> **WORK TASK**
Repeat the data exactly as given below, dropping every picture.

Saved entries:
┄┄┄┄┄┄┄┄┄┄
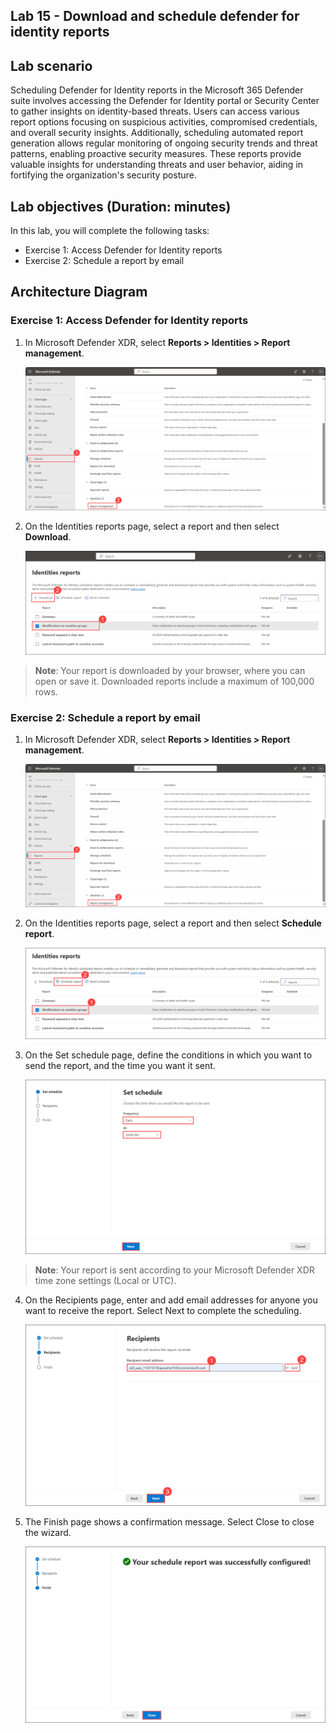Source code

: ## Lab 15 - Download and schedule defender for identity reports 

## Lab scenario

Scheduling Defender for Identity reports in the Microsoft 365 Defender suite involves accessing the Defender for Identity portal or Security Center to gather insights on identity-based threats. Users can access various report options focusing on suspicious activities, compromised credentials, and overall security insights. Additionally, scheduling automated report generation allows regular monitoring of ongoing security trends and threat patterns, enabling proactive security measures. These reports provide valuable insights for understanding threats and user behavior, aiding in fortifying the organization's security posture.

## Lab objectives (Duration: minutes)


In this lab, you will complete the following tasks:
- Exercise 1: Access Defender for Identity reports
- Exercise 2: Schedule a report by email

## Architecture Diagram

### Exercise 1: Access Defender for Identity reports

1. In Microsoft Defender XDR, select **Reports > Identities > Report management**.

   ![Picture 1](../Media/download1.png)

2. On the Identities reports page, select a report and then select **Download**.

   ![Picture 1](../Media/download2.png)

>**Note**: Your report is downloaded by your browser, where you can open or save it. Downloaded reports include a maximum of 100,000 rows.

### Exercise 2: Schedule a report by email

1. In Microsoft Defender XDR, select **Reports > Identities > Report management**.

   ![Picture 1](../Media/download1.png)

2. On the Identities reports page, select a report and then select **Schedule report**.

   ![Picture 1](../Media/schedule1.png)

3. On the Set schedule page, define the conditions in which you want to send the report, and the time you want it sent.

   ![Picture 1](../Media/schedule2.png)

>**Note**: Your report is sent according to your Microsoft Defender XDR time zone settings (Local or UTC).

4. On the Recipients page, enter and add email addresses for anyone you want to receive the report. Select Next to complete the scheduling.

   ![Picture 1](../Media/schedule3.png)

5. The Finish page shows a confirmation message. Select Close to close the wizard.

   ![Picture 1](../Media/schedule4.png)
┄┄┄┄┄┄┄┄┄┄
> **SOLUTION FOR THIS PROBLEM**
Source code

: ## Lab 15 - Download and schedule defender for identity reports 

## Lab scenario

Scheduling Defender for Identity reports in the Microsoft 365 Defender suite involves accessing the Defender for Identity portal or Security Center to gather insights on identity-based threats. Users can access various report options focusing on suspicious activities, compromised credentials, and overall security insights. Additionally, scheduling automated report generation allows regular monitoring of ongoing security trends and threat patterns, enabling proactive security measures. These reports provide valuable insights for understanding threats and user behavior, aiding in fortifying the organization's security posture.

## Lab objectives (Duration: minutes)


In this lab, you will complete the following tasks:
- Exercise 1: Access Defender for Identity reports
- Exercise 2: Schedule a report by email

## Architecture Diagram

### Exercise 1: Access Defender for Identity reports

1. In Microsoft Defender XDR, select **Reports > Identities > Report management**.

   ![Picture 1](../Media/download1.png)

2. On the Identities reports page, select a report and then select **Download**.

   ![Picture 1](../Media/download2.png)

>**Note**: Your report is downloaded by your browser, where you can open or save it. Downloaded reports include a maximum of 100,000 rows.

### Exercise 2: Schedule a report by email

1. In Microsoft Defender XDR, select **Reports > Identities > Report management**.

   ![Picture 1](../Media/download1.png)

2. On the Identities reports page, select a report and then select **Schedule report**.

   ![Picture 1](../Media/schedule1.png)

3. On the Set schedule page, define the conditions in which you want to send the report, and the time you want it sent.

   ![Picture 1](../Media/schedule2.png)

>**Note**: Your report is sent according to your Microsoft Defender XDR time zone settings (Local or UTC).

4. On the Recipients page, enter and add email addresses for anyone you want to receive the report. Select Next to complete the scheduling.

   ![Picture 1](../Media/schedule3.png)

5. The Finish page shows a confirmation message. Select Close to close the wizard.

   ![Picture 1](../Media/schedule4.png)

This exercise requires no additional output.